START AVAILABLE DATA
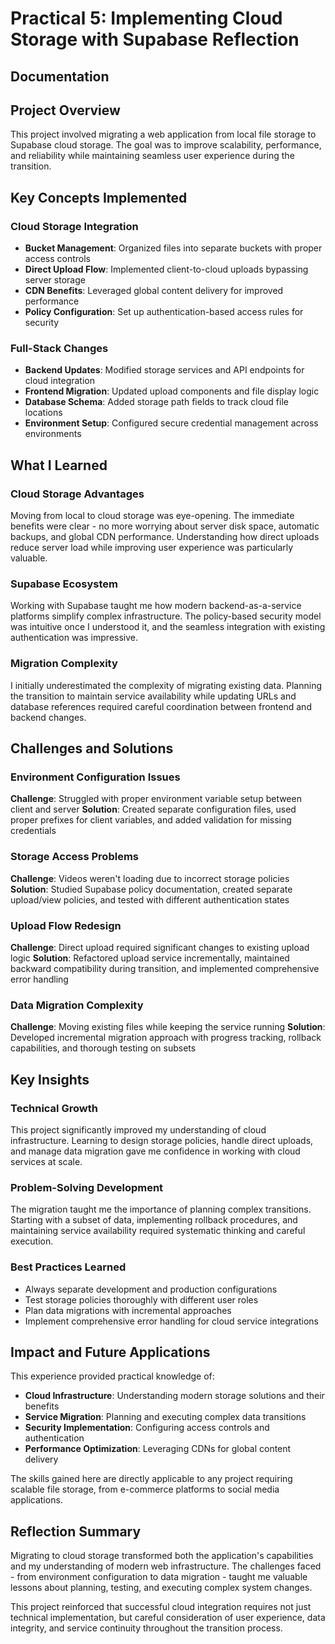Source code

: # Practical 5: Implementing Cloud Storage with Supabase Reflection

## Documentation 

## Project Overview 

This project involved migrating a web application from local file storage to Supabase cloud storage. The goal was to improve scalability, performance, and reliability while maintaining seamless user experience during the transition.

## Key Concepts Implemented 

### Cloud Storage Integration
- **Bucket Management**: Organized files into separate buckets with proper access controls
- **Direct Upload Flow**: Implemented client-to-cloud uploads bypassing server storage
- **CDN Benefits**: Leveraged global content delivery for improved performance
- **Policy Configuration**: Set up authentication-based access rules for security

### Full-Stack Changes
- **Backend Updates**: Modified storage services and API endpoints for cloud integration
- **Frontend Migration**: Updated upload components and file display logic
- **Database Schema**: Added storage path fields to track cloud file locations
- **Environment Setup**: Configured secure credential management across environments

## What I Learned 

### Cloud Storage Advantages
Moving from local to cloud storage was eye-opening. The immediate benefits were clear - no more worrying about server disk space, automatic backups, and global CDN performance. Understanding how direct uploads reduce server load while improving user experience was particularly valuable.

### Supabase Ecosystem
Working with Supabase taught me how modern backend-as-a-service platforms simplify complex infrastructure. The policy-based security model was intuitive once I understood it, and the seamless integration with existing authentication was impressive.

### Migration Complexity
I initially underestimated the complexity of migrating existing data. Planning the transition to maintain service availability while updating URLs and database references required careful coordination between frontend and backend changes.

## Challenges and Solutions 

### Environment Configuration Issues
**Challenge**: Struggled with proper environment variable setup between client and server
**Solution**: Created separate configuration files, used proper prefixes for client variables, and added validation for missing credentials

### Storage Access Problems  
**Challenge**: Videos weren't loading due to incorrect storage policies
**Solution**: Studied Supabase policy documentation, created separate upload/view policies, and tested with different authentication states

### Upload Flow Redesign
**Challenge**: Direct upload required significant changes to existing upload logic
**Solution**: Refactored upload service incrementally, maintained backward compatibility during transition, and implemented comprehensive error handling

### Data Migration Complexity
**Challenge**: Moving existing files while keeping the service running
**Solution**: Developed incremental migration approach with progress tracking, rollback capabilities, and thorough testing on subsets

## Key Insights 

### Technical Growth
This project significantly improved my understanding of cloud infrastructure. Learning to design storage policies, handle direct uploads, and manage data migration gave me confidence in working with cloud services at scale.

### Problem-Solving Development
The migration taught me the importance of planning complex transitions. Starting with a subset of data, implementing rollback procedures, and maintaining service availability required systematic thinking and careful execution.

### Best Practices Learned
- Always separate development and production configurations
- Test storage policies thoroughly with different user roles
- Plan data migrations with incremental approaches
- Implement comprehensive error handling for cloud service integrations

## Impact and Future Applications 

This experience provided practical knowledge of:
- **Cloud Infrastructure**: Understanding modern storage solutions and their benefits
- **Service Migration**: Planning and executing complex data transitions
- **Security Implementation**: Configuring access controls and authentication
- **Performance Optimization**: Leveraging CDNs for global content delivery

The skills gained here are directly applicable to any project requiring scalable file storage, from e-commerce platforms to social media applications.

## Reflection Summary 

Migrating to cloud storage transformed both the application's capabilities and my understanding of modern web infrastructure. The challenges faced - from environment configuration to data migration - taught me valuable lessons about planning, testing, and executing complex system changes.

This project reinforced that successful cloud integration requires not just technical implementation, but careful consideration of user experience, data integrity, and service continuity throughout the transition process.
END AVAILABLE DATA
# EXERCISE DESCRIPTION
Copy exactly the stretch of data above from the line with "### Cloud Storage Advantages" through the line with "### Migration Complexity", and omit all other lines.

# SOLUTION FOR THIS EXERCISE
### Cloud Storage Advantages
Moving from local to cloud storage was eye-opening. The immediate benefits were clear - no more worrying about server disk space, automatic backups, and global CDN performance. Understanding how direct uploads reduce server load while improving user experience was particularly valuable.

### Supabase Ecosystem
Working with Supabase taught me how modern backend-as-a-service platforms simplify complex infrastructure. The policy-based security model was intuitive once I understood it, and the seamless integration with existing authentication was impressive.

### Migration Complexity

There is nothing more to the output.